→ **What to do**
The required answer is the data below, restated word for word with images omitted.

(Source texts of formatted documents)

-*-*-

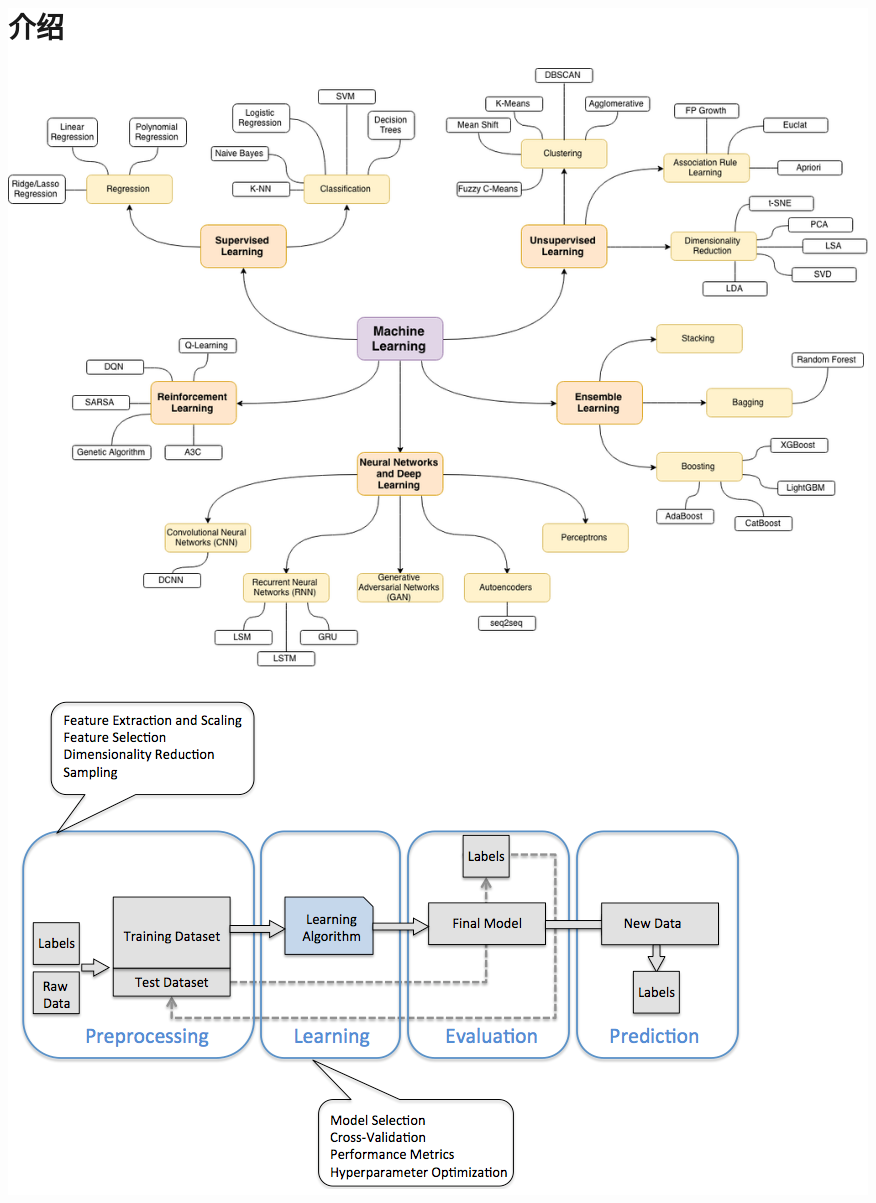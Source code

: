 # 介绍

<img src="img/35.png" alt="1574859623053" style="zoom:150%;" />

![1574859739602](img/36.png)
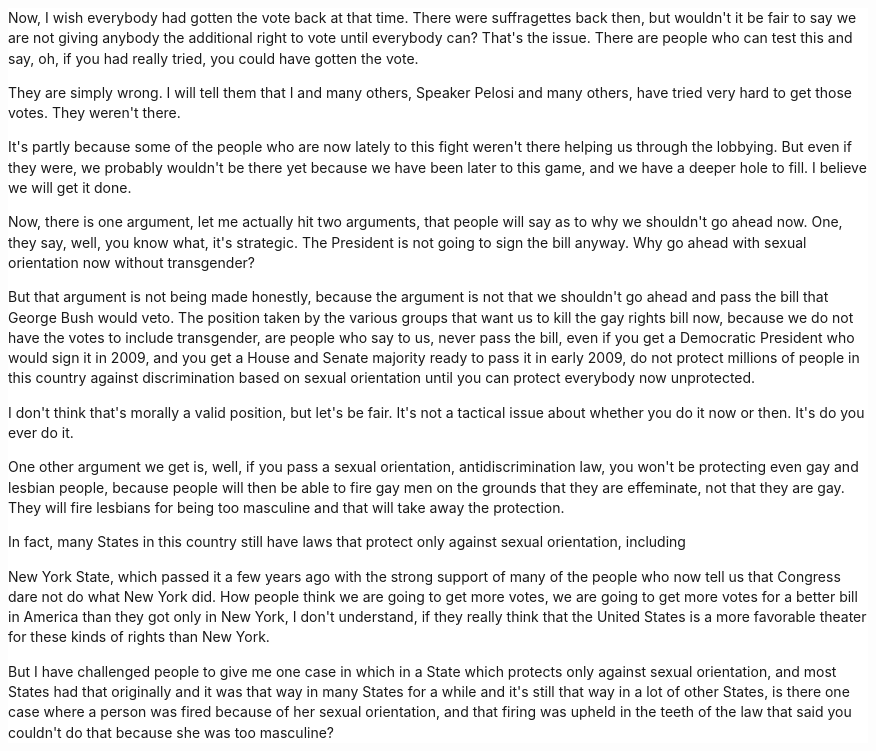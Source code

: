 Now, I wish everybody had gotten the vote back at that time. There 
were suffragettes back then, but wouldn't it be fair to say we are not 
giving anybody the additional right to vote until everybody can? That's 
the issue. There are people who can test this and say, oh, if you had 
really tried, you could have gotten the vote.

They are simply wrong. I will tell them that I and many others, 
Speaker Pelosi and many others, have tried very hard to get those 
votes. They weren't there.

It's partly because some of the people who are now lately to this 
fight weren't there helping us through the lobbying. But even if they 
were, we probably wouldn't be there yet because we have been later to 
this game, and we have a deeper hole to fill. I believe we will get it 
done.

Now, there is one argument, let me actually hit two arguments, that 
people will say as to why we shouldn't go ahead now. One, they say, 
well, you know what, it's strategic. The President is not going to sign 
the bill anyway. Why go ahead with sexual orientation now without 
transgender?

But that argument is not being made honestly, because the argument is 
not that we shouldn't go ahead and pass the bill that George Bush would 
veto. The position taken by the various groups that want us to kill the 
gay rights bill now, because we do not have the votes to include 
transgender, are people who say to us, never pass the bill, even if you 
get a Democratic President who would sign it in 2009, and you get a 
House and Senate majority ready to pass it in early 2009, do not 
protect millions of people in this country against discrimination based 
on sexual orientation until you can protect everybody now unprotected.

I don't think that's morally a valid position, but let's be fair. 
It's not a tactical issue about whether you do it now or then. It's do 
you ever do it.

One other argument we get is, well, if you pass a sexual orientation, 
antidiscrimination law, you won't be protecting even gay and lesbian 
people, because people will then be able to fire gay men on the grounds 
that they are effeminate, not that they are gay. They will fire 
lesbians for being too masculine and that will take away the 
protection.

In fact, many States in this country still have laws that protect 
only against sexual orientation, including


New York State, which passed it a few years ago with the strong support 
of many of the people who now tell us that Congress dare not do what 
New York did. How people think we are going to get more votes, we are 
going to get more votes for a better bill in America than they got only 
in New York, I don't understand, if they really think that the United 
States is a more favorable theater for these kinds of rights than New 
York.

But I have challenged people to give me one case in which in a State 
which protects only against sexual orientation, and most States had 
that originally and it was that way in many States for a while and it's 
still that way in a lot of other States, is there one case where a 
person was fired because of her sexual orientation, and that firing was 
upheld in the teeth of the law that said you couldn't do that because 
she was too masculine?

-*-*-

→ **Output below**
Source code

: # 介绍

<img src="img/35.png" alt="1574859623053" style="zoom:150%;" />

![1574859739602](img/36.png)
Source code

: Now, I wish everybody had gotten the vote back at that time. There 
were suffragettes back then, but wouldn't it be fair to say we are not 
giving anybody the additional right to vote until everybody can? That's 
the issue. There are people who can test this and say, oh, if you had 
really tried, you could have gotten the vote.

They are simply wrong. I will tell them that I and many others, 
Speaker Pelosi and many others, have tried very hard to get those 
votes. They weren't there.

It's partly because some of the people who are now lately to this 
fight weren't there helping us through the lobbying. But even if they 
were, we probably wouldn't be there yet because we have been later to 
this game, and we have a deeper hole to fill. I believe we will get it 
done.

Now, there is one argument, let me actually hit two arguments, that 
people will say as to why we shouldn't go ahead now. One, they say, 
well, you know what, it's strategic. The President is not going to sign 
the bill anyway. Why go ahead with sexual orientation now without 
transgender?

But that argument is not being made honestly, because the argument is 
not that we shouldn't go ahead and pass the bill that George Bush would 
veto. The position taken by the various groups that want us to kill the 
gay rights bill now, because we do not have the votes to include 
transgender, are people who say to us, never pass the bill, even if you 
get a Democratic President who would sign it in 2009, and you get a 
House and Senate majority ready to pass it in early 2009, do not 
protect millions of people in this country against discrimination based 
on sexual orientation until you can protect everybody now unprotected.

I don't think that's morally a valid position, but let's be fair. 
It's not a tactical issue about whether you do it now or then. It's do 
you ever do it.

One other argument we get is, well, if you pass a sexual orientation, 
antidiscrimination law, you won't be protecting even gay and lesbian 
people, because people will then be able to fire gay men on the grounds 
that they are effeminate, not that they are gay. They will fire 
lesbians for being too masculine and that will take away the 
protection.

In fact, many States in this country still have laws that protect 
only against sexual orientation, including


New York State, which passed it a few years ago with the strong support 
of many of the people who now tell us that Congress dare not do what 
New York did. How people think we are going to get more votes, we are 
going to get more votes for a better bill in America than they got only 
in New York, I don't understand, if they really think that the United 
States is a more favorable theater for these kinds of rights than New 
York.

But I have challenged people to give me one case in which in a State 
which protects only against sexual orientation, and most States had 
that originally and it was that way in many States for a while and it's 
still that way in a lot of other States, is there one case where a 
person was fired because of her sexual orientation, and that firing was 
upheld in the teeth of the law that said you couldn't do that because 
she was too masculine?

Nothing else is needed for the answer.